KENNETH TURAN: Around the time of “Thor,” a lot of people in the film department of the paper were not getting invited. We knew screenings were taking place. We got in touch with the publicist and found out something we’d already heard in relation to the reporters — that Disney had issued a corporate ban on the Los Angeles Times. A reporter named Daniel Miller did a very interesting series of stories about how Disney threw its weight around in Anaheim, where Disneyland is located, and that they had an outsized influence there. It’s about how they had influences on elections in Anaheim, the kind of thing that you would expect. Amazon probably has a lot of influence in Seattle. It’s a big corporation and it has an impact in the city that houses it. So it wasn’t even that shocking a story, but Disney decided they didn’t like it.
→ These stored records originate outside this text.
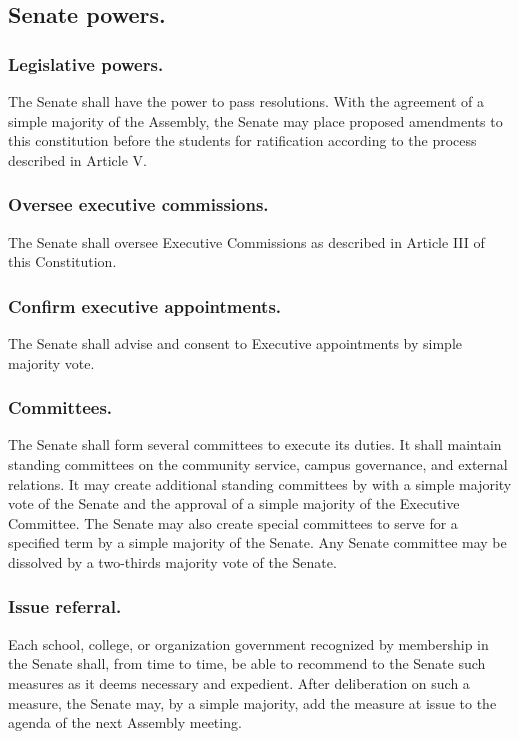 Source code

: \subsection{Senate powers.}

\subsubsection{Legislative powers.}
    The Senate shall have the power to pass resolutions. With the agreement of a simple majority of the Assembly, the Senate may place proposed amendments to this constitution before the students for ratification according to the process described in Article V.

\subsubsection{Oversee executive commissions.}
    The Senate shall oversee Executive Commissions as described in Article III of this Constitution.

\subsubsection{Confirm executive appointments.}
    The Senate shall advise and consent to Executive appointments by simple majority vote.

\subsubsection{Committees.}
    The Senate shall form several committees to execute its duties. It shall maintain standing committees on the community service, campus governance, and external relations. It may create additional standing committees by with a simple majority vote of the Senate and the approval of a simple majority of the Executive Committee. The Senate may also create special committees to serve for a specified term by a simple majority of the Senate. Any Senate committee may be dissolved by a two-thirds majority vote of the Senate.

\subsubsection{Issue referral.}
    Each school, college, or organization government recognized by membership in the Senate shall, from time to time, be able to recommend to the Senate such measures as it deems necessary and expedient. After deliberation on such a measure, the Senate may, by a simple majority, add the measure at issue to the agenda of the next Assembly meeting.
Disney was just upset, and said, “We’re not talking to anyone in the L.A. Times, no one in the L.A. Times gets anything from us.” This happened a couple of weeks before it became public, but finally it did, because usually you have your screening of a film a few days earlier and then your review in the paper the day the film comes out. But we weren’t going to have a “Thor” review that day, so we had to put a notice in the paper to explain why we couldn’t see the film.
This kind of thing had never really happened before. They’d been mad at critics because of reviews, barred specific critics because of what they reviewed, they’d stopped advertising because of a review. To bar everyone because of a reported piece had never happened before. This was why the New York Times spoke out. They said it as clearly intended to have a chilling impact on reporting, which is why they made the statement that they did.
DAVID FEAR: In a lot of ways, there needs to be a separation of church and state. I may be writing a flashy profile of George Clooney. If a critic at the magazine sees “Suburbicon” and has a less-than-positive response to it, the critic for that magazine should still be able to go forward and say, “I don’t think this movie works, and here’s why.” It shouldn’t be the tail wagging the dog here.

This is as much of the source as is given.